■ Action item
Each entry below is to be extracted exactly.

■ Record set
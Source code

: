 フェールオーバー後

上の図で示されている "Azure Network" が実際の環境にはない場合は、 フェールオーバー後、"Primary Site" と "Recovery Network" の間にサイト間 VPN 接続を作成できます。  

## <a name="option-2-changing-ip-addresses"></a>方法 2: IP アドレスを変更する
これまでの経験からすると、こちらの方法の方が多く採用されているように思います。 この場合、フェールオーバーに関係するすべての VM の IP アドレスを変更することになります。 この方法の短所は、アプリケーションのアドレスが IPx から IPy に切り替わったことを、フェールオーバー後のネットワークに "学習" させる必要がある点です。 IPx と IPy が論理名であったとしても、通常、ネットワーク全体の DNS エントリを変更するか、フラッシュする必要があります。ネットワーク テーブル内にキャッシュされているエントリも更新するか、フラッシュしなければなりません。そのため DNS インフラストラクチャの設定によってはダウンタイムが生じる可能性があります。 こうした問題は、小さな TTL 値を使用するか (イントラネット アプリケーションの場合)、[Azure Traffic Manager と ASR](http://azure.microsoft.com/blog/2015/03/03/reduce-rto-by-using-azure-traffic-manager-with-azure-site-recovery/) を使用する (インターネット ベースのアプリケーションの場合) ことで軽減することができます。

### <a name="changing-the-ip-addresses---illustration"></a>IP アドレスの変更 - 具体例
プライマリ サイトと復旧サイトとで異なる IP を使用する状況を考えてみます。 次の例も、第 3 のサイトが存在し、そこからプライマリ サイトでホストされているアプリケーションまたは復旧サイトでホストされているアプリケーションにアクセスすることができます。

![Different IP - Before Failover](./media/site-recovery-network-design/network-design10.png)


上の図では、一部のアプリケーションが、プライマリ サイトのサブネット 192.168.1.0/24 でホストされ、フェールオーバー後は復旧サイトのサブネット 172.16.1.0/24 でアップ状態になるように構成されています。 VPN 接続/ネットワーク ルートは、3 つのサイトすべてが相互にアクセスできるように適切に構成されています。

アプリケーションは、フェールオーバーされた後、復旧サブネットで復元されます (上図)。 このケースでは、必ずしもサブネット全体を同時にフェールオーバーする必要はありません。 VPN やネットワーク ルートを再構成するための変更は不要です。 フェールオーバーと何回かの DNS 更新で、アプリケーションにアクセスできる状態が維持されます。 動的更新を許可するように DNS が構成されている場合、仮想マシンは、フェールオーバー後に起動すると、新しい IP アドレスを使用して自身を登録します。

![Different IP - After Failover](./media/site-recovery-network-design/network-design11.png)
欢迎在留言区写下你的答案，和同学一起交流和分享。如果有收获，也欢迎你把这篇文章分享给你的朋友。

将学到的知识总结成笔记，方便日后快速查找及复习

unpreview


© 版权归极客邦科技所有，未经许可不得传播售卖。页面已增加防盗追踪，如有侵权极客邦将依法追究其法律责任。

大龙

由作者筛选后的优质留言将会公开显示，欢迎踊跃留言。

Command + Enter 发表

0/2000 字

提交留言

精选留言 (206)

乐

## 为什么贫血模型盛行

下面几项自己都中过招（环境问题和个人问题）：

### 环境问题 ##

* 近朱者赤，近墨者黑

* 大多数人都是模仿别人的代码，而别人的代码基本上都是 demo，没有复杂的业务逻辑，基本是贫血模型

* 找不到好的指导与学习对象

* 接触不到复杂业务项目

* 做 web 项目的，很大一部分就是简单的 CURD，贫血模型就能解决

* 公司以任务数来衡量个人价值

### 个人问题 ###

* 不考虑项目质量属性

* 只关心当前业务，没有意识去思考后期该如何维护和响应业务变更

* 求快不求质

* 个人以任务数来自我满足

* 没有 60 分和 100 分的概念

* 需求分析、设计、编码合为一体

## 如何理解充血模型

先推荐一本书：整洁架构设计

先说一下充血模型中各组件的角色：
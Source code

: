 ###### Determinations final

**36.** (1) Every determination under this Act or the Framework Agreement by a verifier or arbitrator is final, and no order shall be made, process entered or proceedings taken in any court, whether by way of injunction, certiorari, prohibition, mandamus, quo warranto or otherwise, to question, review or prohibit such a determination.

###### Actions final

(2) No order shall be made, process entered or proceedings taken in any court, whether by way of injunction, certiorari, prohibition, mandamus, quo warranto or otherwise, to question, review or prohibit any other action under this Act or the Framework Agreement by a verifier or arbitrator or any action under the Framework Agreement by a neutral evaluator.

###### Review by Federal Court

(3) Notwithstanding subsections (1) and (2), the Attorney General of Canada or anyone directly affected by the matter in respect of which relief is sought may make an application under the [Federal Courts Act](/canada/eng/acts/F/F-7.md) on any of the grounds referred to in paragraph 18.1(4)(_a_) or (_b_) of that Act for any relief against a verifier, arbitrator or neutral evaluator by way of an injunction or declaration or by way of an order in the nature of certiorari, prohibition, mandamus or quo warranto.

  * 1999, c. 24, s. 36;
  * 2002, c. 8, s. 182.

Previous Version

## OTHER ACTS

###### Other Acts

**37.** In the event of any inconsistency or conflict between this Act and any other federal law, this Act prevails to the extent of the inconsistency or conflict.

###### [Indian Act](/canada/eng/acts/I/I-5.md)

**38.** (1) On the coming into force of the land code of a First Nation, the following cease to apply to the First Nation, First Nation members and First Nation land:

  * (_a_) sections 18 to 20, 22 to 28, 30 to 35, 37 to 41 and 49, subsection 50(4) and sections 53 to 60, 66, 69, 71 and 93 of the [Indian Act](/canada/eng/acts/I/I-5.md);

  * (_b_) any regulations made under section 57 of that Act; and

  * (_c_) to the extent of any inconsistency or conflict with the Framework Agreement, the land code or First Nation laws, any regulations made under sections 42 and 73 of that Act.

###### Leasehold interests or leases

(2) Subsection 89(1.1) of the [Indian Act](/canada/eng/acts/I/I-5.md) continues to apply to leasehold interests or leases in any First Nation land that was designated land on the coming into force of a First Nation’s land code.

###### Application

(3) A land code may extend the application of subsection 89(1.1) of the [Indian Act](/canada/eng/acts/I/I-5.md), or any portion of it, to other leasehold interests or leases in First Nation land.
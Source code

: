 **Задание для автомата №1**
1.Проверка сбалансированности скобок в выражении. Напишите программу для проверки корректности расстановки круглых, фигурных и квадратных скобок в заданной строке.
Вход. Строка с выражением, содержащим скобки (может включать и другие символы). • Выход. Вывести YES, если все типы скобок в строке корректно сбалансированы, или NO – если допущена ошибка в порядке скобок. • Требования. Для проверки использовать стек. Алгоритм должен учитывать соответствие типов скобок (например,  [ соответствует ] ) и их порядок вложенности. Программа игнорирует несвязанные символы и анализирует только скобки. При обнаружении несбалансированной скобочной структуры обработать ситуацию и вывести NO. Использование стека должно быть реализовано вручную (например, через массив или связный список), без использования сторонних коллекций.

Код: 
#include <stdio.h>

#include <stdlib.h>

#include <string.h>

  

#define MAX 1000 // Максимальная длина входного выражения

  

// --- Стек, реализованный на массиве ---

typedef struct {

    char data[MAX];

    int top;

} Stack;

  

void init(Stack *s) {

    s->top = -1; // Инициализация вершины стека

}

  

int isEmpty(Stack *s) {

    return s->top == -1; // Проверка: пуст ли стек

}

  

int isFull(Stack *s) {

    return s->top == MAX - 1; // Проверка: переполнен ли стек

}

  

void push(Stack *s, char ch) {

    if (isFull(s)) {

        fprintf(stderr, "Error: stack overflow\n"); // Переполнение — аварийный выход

■ Exercise answer
Source code

: フェールオーバー後

上の図で示されている "Azure Network" が実際の環境にはない場合は、 フェールオーバー後、"Primary Site" と "Recovery Network" の間にサイト間 VPN 接続を作成できます。  

## <a name="option-2-changing-ip-addresses"></a>方法 2: IP アドレスを変更する
これまでの経験からすると、こちらの方法の方が多く採用されているように思います。 この場合、フェールオーバーに関係するすべての VM の IP アドレスを変更することになります。 この方法の短所は、アプリケーションのアドレスが IPx から IPy に切り替わったことを、フェールオーバー後のネットワークに "学習" させる必要がある点です。 IPx と IPy が論理名であったとしても、通常、ネットワーク全体の DNS エントリを変更するか、フラッシュする必要があります。ネットワーク テーブル内にキャッシュされているエントリも更新するか、フラッシュしなければなりません。そのため DNS インフラストラクチャの設定によってはダウンタイムが生じる可能性があります。 こうした問題は、小さな TTL 値を使用するか (イントラネット アプリケーションの場合)、[Azure Traffic Manager と ASR](http://azure.microsoft.com/blog/2015/03/03/reduce-rto-by-using-azure-traffic-manager-with-azure-site-recovery/) を使用する (インターネット ベースのアプリケーションの場合) ことで軽減することができます。

### <a name="changing-the-ip-addresses---illustration"></a>IP アドレスの変更 - 具体例
プライマリ サイトと復旧サイトとで異なる IP を使用する状況を考えてみます。 次の例も、第 3 のサイトが存在し、そこからプライマリ サイトでホストされているアプリケーションまたは復旧サイトでホストされているアプリケーションにアクセスすることができます。

![Different IP - Before Failover](./media/site-recovery-network-design/network-design10.png)


上の図では、一部のアプリケーションが、プライマリ サイトのサブネット 192.168.1.0/24 でホストされ、フェールオーバー後は復旧サイトのサブネット 172.16.1.0/24 でアップ状態になるように構成されています。 VPN 接続/ネットワーク ルートは、3 つのサイトすべてが相互にアクセスできるように適切に構成されています。

アプリケーションは、フェールオーバーされた後、復旧サブネットで復元されます (上図)。 このケースでは、必ずしもサブネット全体を同時にフェールオーバーする必要はありません。 VPN やネットワーク ルートを再構成するための変更は不要です。 フェールオーバーと何回かの DNS 更新で、アプリケーションにアクセスできる状態が維持されます。 動的更新を許可するように DNS が構成されている場合、仮想マシンは、フェールオーバー後に起動すると、新しい IP アドレスを使用して自身を登録します。

![Different IP - After Failover](./media/site-recovery-network-design/network-design11.png)
欢迎在留言区写下你的答案，和同学一起交流和分享。如果有收获，也欢迎你把这篇文章分享给你的朋友。

将学到的知识总结成笔记，方便日后快速查找及复习

unpreview


© 版权归极客邦科技所有，未经许可不得传播售卖。页面已增加防盗追踪，如有侵权极客邦将依法追究其法律责任。

大龙

由作者筛选后的优质留言将会公开显示，欢迎踊跃留言。

Command + Enter 发表

0/2000 字

提交留言

精选留言 (206)

乐

## 为什么贫血模型盛行

下面几项自己都中过招（环境问题和个人问题）：

### 环境问题 ##

* 近朱者赤，近墨者黑

* 大多数人都是模仿别人的代码，而别人的代码基本上都是 demo，没有复杂的业务逻辑，基本是贫血模型

* 找不到好的指导与学习对象

* 接触不到复杂业务项目

* 做 web 项目的，很大一部分就是简单的 CURD，贫血模型就能解决

* 公司以任务数来衡量个人价值

### 个人问题 ###

* 不考虑项目质量属性

* 只关心当前业务，没有意识去思考后期该如何维护和响应业务变更

* 求快不求质

* 个人以任务数来自我满足

* 没有 60 分和 100 分的概念

* 需求分析、设计、编码合为一体

## 如何理解充血模型

先推荐一本书：整洁架构设计

先说一下充血模型中各组件的角色：
Source code

: ###### Determinations final

**36.** (1) Every determination under this Act or the Framework Agreement by a verifier or arbitrator is final, and no order shall be made, process entered or proceedings taken in any court, whether by way of injunction, certiorari, prohibition, mandamus, quo warranto or otherwise, to question, review or prohibit such a determination.

###### Actions final

(2) No order shall be made, process entered or proceedings taken in any court, whether by way of injunction, certiorari, prohibition, mandamus, quo warranto or otherwise, to question, review or prohibit any other action under this Act or the Framework Agreement by a verifier or arbitrator or any action under the Framework Agreement by a neutral evaluator.

###### Review by Federal Court

(3) Notwithstanding subsections (1) and (2), the Attorney General of Canada or anyone directly affected by the matter in respect of which relief is sought may make an application under the [Federal Courts Act](/canada/eng/acts/F/F-7.md) on any of the grounds referred to in paragraph 18.1(4)(_a_) or (_b_) of that Act for any relief against a verifier, arbitrator or neutral evaluator by way of an injunction or declaration or by way of an order in the nature of certiorari, prohibition, mandamus or quo warranto.

  * 1999, c. 24, s. 36;
  * 2002, c. 8, s. 182.

Previous Version

## OTHER ACTS

###### Other Acts

**37.** In the event of any inconsistency or conflict between this Act and any other federal law, this Act prevails to the extent of the inconsistency or conflict.

###### [Indian Act](/canada/eng/acts/I/I-5.md)

**38.** (1) On the coming into force of the land code of a First Nation, the following cease to apply to the First Nation, First Nation members and First Nation land:

  * (_a_) sections 18 to 20, 22 to 28, 30 to 35, 37 to 41 and 49, subsection 50(4) and sections 53 to 60, 66, 69, 71 and 93 of the [Indian Act](/canada/eng/acts/I/I-5.md);

  * (_b_) any regulations made under section 57 of that Act; and

  * (_c_) to the extent of any inconsistency or conflict with the Framework Agreement, the land code or First Nation laws, any regulations made under sections 42 and 73 of that Act.

###### Leasehold interests or leases

(2) Subsection 89(1.1) of the [Indian Act](/canada/eng/acts/I/I-5.md) continues to apply to leasehold interests or leases in any First Nation land that was designated land on the coming into force of a First Nation’s land code.

###### Application

(3) A land code may extend the application of subsection 89(1.1) of the [Indian Act](/canada/eng/acts/I/I-5.md), or any portion of it, to other leasehold interests or leases in First Nation land.
Source code

: **Задание для автомата №1**
1.Проверка сбалансированности скобок в выражении. Напишите программу для проверки корректности расстановки круглых, фигурных и квадратных скобок в заданной строке.
Вход. Строка с выражением, содержащим скобки (может включать и другие символы). • Выход. Вывести YES, если все типы скобок в строке корректно сбалансированы, или NO – если допущена ошибка в порядке скобок. • Требования. Для проверки использовать стек. Алгоритм должен учитывать соответствие типов скобок (например,  [ соответствует ] ) и их порядок вложенности. Программа игнорирует несвязанные символы и анализирует только скобки. При обнаружении несбалансированной скобочной структуры обработать ситуацию и вывести NO. Использование стека должно быть реализовано вручную (например, через массив или связный список), без использования сторонних коллекций.

Код: 
#include <stdio.h>

#include <stdlib.h>

#include <string.h>

  

#define MAX 1000 // Максимальная длина входного выражения

  

// --- Стек, реализованный на массиве ---

typedef struct {

    char data[MAX];

    int top;

} Stack;

  

void init(Stack *s) {

    s->top = -1; // Инициализация вершины стека

}

  

int isEmpty(Stack *s) {

    return s->top == -1; // Проверка: пуст ли стек

}

  

int isFull(Stack *s) {

    return s->top == MAX - 1; // Проверка: переполнен ли стек

}

  

void push(Stack *s, char ch) {

    if (isFull(s)) {

        fprintf(stderr, "Error: stack overflow\n"); // Переполнение — аварийный выход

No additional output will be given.